This was a key scene; the emotion had to be real and raw. So first, I closed my eyes and sat with it—imagined what I’d feel if I found out my husband had 3-6 months to live, and every moment of that time, he’d be suffering.
Obviously it’s distressing, but HOW? How would this change my life long term? Short term? Grief is there, of course, but what else? Fear, right? What does that feel like? I mean viscerally, inside my body? Inside my mind? There are a zillion ways to describe it, but I decided to use two things – being lost and not knowing what to do, and cold – the kind of cold inside that you can’t get away from.

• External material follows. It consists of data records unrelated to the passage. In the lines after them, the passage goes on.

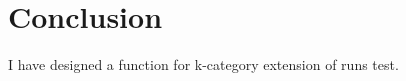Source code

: \documentclass[12pt]{article}
\theoremstyle{plain}
\theoremstyle{definition}
\theoremstyle{remark}
\begin{document}
\section{Conclusion}
I have designed a function for k-category extension of runs test.
\end{document}

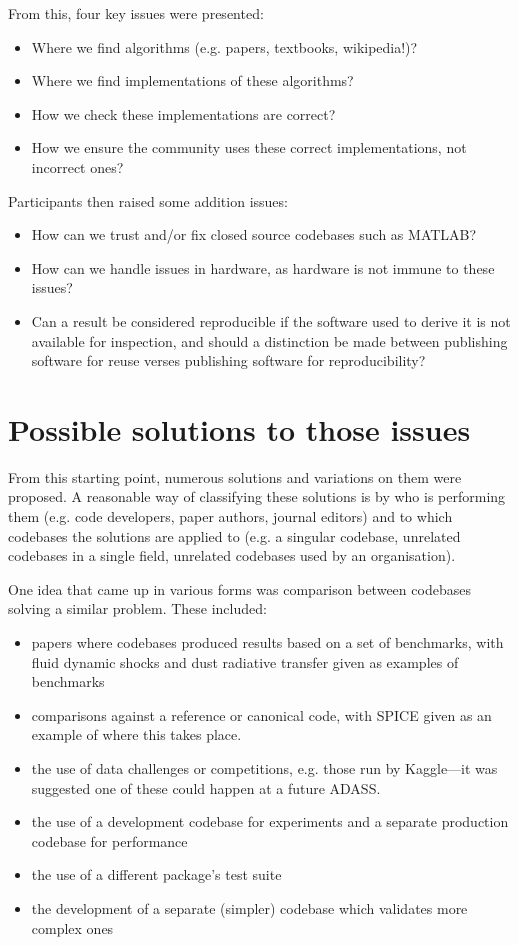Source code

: \documentclass[11pt,twoside]{article}
\begin{document}
From this, four key issues were presented:
\begin{itemize}
  \item Where we find algorithms (e.g. papers, textbooks, wikipedia!)?
  \item Where we find implementations of these algorithms?
  \item How we check these implementations are correct?
  \item How we ensure the community uses these correct implementations, not
    incorrect ones?
\end{itemize}

Participants then raised some addition issues:
\begin{itemize}
  \item How can we trust and/or fix closed source codebases such as MATLAB?
  \item How can we handle issues in hardware, as hardware is not immune to these
    issues?
  \item Can a result be considered reproducible if the software used
    to derive it is not available for inspection, and should a distinction be
    made between publishing software for reuse verses publishing software for
    reproducibility?
\end{itemize}

\section{Possible solutions to those issues}
From this starting point, numerous solutions and variations on them were
proposed. A reasonable way of classifying these solutions is by who is
performing them (e.g. code developers, paper authors, journal editors) and to
which codebases the solutions are applied to (e.g. a singular codebase, unrelated
codebases in a single field, unrelated codebases used by an organisation).

One idea that came up in various forms was comparison between codebases solving
a similar problem. These included:
\begin{itemize}
  \item papers where codebases produced results based on a set of benchmarks, with fluid dynamic shocks and dust radiative transfer given as examples of benchmarks
  \item comparisons against a reference or canonical code, with SPICE
    \citep{1996P&SS...44...65A,2018P&SS..150....9A} given as an
    example of where this takes place.
  \item the use of data challenges or competitions, e.g. those run by Kaggle—it
    was suggested one of these could happen at a future ADASS.
  \item the use of a development codebase for experiments and a separate production
    codebase for performance
  \item the use of a different package's test suite
  \item the development of a separate (simpler) codebase which validates more
    complex ones
\end{itemize}
\end{document}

Then I went to my go-to online tool, The One Look thesaurus (https://www.onelook.com/thesaurus/), and looked up ‘cold’. Here’s the list:
1. ice-cold 2. gelid 3. frigid 4. frosty 5. acold 6. frore 7. algid 8. parky 9. bleak 10. cool 11. icy 12. wintry 13. chilled 14. freezing 15. intense 16. crisp 17. nippy 18. frigorific 19. dead 20. stone-cold |
21. inhuman 22. inhumane 23. shivery 24. shivering 25. frosted 26. Rimy 27. refrigerant 28. nipping 29. emotionless 30. passionless 31. far 32. cutting 33. snappy 34. perfect 35. insensate 36. rimed 37. unenthusiastic 38. old 39. iced 40. heatless |
41. stale 42. unconscious 43. glacial 44. unloving 45. Arctic 46. raw 47. cold-blooded 48. polar 49. unwarmed 50. unheated 51. common cold 52. low temperature 53. refrigerated 54. chilly 55. warm 56. rainy 57. snowy 58. bloodedness 59. winter 60. damp |
61. foggy 62. windy 63. dark 64. humid 65. swelteringly 66. cloudy 67. muggy 68. blowy 69. drizzly 70. ungenial 71. miserable 72. blistery 73. wintery 74. frostbitten 75. icey 76. slushy 77. unfeeling 78. sleety 79. stormy 80. subzero |
A lot of them didn’t work, but I shortened the list to
Chilled
Icy
Arctic
Glacial
Slushy
Sleety
Those weren’t the exact right shade either, but it got my brain moving in the right direction. I sorted through words in my mind until I found the exact one I was looking for.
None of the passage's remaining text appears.